The European Journal of Personality (EJP) is the official bimonthly academic journal of the European Association of Personality Psychology covering research on personality, published by SAGE Publishing. According to citation reports based on impact factor, the journal ranked seventh of all the empirical journals in the social-personality field. EJP seeks to promote the development of empirical and theoretical work in personality psychology. It publishes papers relevant to advancing the field of personality in the broadest sense, and encompasses topics such as the nature of personality, expressions of personality in a social context, personality development, and the consequences of personality. EJP also publishes work on methodological advances in research on personality. It is abstracted inservices including PsycINFO and Social Sciences Citation Index.

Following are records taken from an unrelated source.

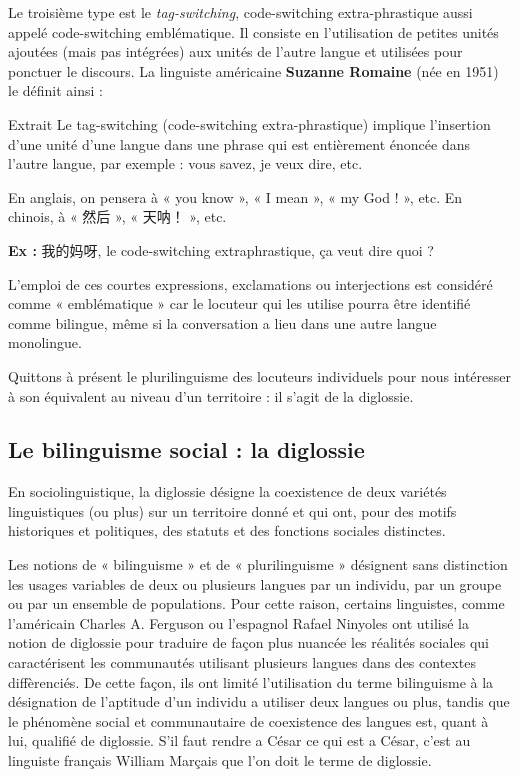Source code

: Le troisième type est le \textit{tag-switching}, code-switching extra-phrastique aussi appelé code-switching emblématique. Il consiste en l’utilisation de petites unités ajoutées (mais pas intégrées) aux unités de l’autre langue et utilisées pour ponctuer le discours. La linguiste américaine \textbf{Suzanne Romaine} (née en 1951) le définit ainsi :

\begin{lecture}{Extrait}
Le tag-switching (code-switching extra-phrastique) implique l’insertion d’une unité d’une langue dans une phrase qui est entièrement énoncée dans l’autre langue, par exemple : vous savez, je veux dire, etc.
\end{lecture}

En anglais, on pensera à « you know », « I mean », « my God ! », etc. En chinois, à « 然后 », « 天呐！ », etc.

\textbf{Ex :} 我的妈呀, le code-switching extraphrastique, ça veut dire quoi ?

L’emploi de ces courtes expressions, exclamations ou interjections est considéré comme « emblématique » car le locuteur qui les utilise pourra être identifié comme bilingue, même si la conversation a lieu dans une autre langue monolingue.

Quittons à présent le plurilinguisme des locuteurs individuels pour nous intéresser à son équivalent au niveau d’un territoire : il s’agit de la diglossie.

\subsection{Le bilinguisme social : la diglossie}


En sociolinguistique, la diglossie désigne la coexistence de deux variétés linguistiques (ou plus) sur un territoire donné et qui ont, pour des motifs historiques et politiques, des statuts et des fonctions sociales distinctes.



Les notions de « bilinguisme » et de « plurilinguisme » désignent sans distinction les usages variables de deux ou plusieurs langues par un individu, par un groupe ou par un ensemble de populations. Pour cette raison, certains linguistes, comme l’américain Charles A. Ferguson ou l’espagnol Rafael Ninyoles ont utilisé la notion de diglossie pour traduire de façon plus nuancée les réalités sociales qui caractérisent les communautés utilisant plusieurs langues dans des contextes diffèrenciés. De cette façon, ils ont limité l’utilisation du terme bilinguisme à la désignation de l’aptitude d’un individu a utiliser deux langues ou plus, tandis que le phénomène social et communautaire de coexistence des langues est, quant à lui, qualifié de diglossie. S’il faut rendre a César ce qui est a César, c’est au linguiste français William Marçais que l’on doit le terme de diglossie.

In 2018 EJP began encouraging authors to submit registered reports. In a registered report, "authors create a study proposal that includes theoretical and empirical background, research questions/hypotheses, and pilot data (if available). Upon submission, this proposal will then be reviewed prior to data collection, and if accepted, the paper resulting from this peer-reviewed procedure will be published, regardless of the study outcomes". The journal also allows for streamlined review, a process in which a paper that was previously rejected elsewhere can be sent in along with the original decision letter and the reviews. These documents can then be used as additional information by the editors at the EJP.